LISTED RECORDS below:
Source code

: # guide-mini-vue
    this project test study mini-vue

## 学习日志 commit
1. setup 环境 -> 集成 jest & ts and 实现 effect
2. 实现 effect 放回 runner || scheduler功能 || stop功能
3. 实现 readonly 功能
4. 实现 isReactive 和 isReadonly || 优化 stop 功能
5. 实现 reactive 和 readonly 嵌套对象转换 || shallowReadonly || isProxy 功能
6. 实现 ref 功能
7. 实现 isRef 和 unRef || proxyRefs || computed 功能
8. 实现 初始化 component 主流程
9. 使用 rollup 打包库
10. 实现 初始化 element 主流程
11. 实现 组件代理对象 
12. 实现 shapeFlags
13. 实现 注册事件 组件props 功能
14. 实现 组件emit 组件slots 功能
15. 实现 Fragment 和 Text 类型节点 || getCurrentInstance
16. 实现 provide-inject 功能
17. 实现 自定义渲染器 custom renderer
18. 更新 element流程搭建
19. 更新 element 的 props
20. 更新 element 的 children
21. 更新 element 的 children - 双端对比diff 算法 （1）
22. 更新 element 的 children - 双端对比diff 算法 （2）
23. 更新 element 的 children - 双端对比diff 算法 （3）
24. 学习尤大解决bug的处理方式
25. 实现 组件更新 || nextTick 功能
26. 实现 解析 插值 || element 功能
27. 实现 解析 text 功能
End of LISTED RECORDS.
TASK DETAILS: All of the material must be given again exactly.

YOUR SOLUTION:
Source code

: # guide-mini-vue
    this project test study mini-vue

## 学习日志 commit
1. setup 环境 -> 集成 jest & ts and 实现 effect
2. 实现 effect 放回 runner || scheduler功能 || stop功能
3. 实现 readonly 功能
4. 实现 isReactive 和 isReadonly || 优化 stop 功能
5. 实现 reactive 和 readonly 嵌套对象转换 || shallowReadonly || isProxy 功能
6. 实现 ref 功能
7. 实现 isRef 和 unRef || proxyRefs || computed 功能
8. 实现 初始化 component 主流程
9. 使用 rollup 打包库
10. 实现 初始化 element 主流程
11. 实现 组件代理对象 
12. 实现 shapeFlags
13. 实现 注册事件 组件props 功能
14. 实现 组件emit 组件slots 功能
15. 实现 Fragment 和 Text 类型节点 || getCurrentInstance
16. 实现 provide-inject 功能
17. 实现 自定义渲染器 custom renderer
18. 更新 element流程搭建
19. 更新 element 的 props
20. 更新 element 的 children
21. 更新 element 的 children - 双端对比diff 算法 （1）
22. 更新 element 的 children - 双端对比diff 算法 （2）
23. 更新 element 的 children - 双端对比diff 算法 （3）
24. 学习尤大解决bug的处理方式
25. 实现 组件更新 || nextTick 功能
26. 实现 解析 插值 || element 功能
27. 实现 解析 text 功能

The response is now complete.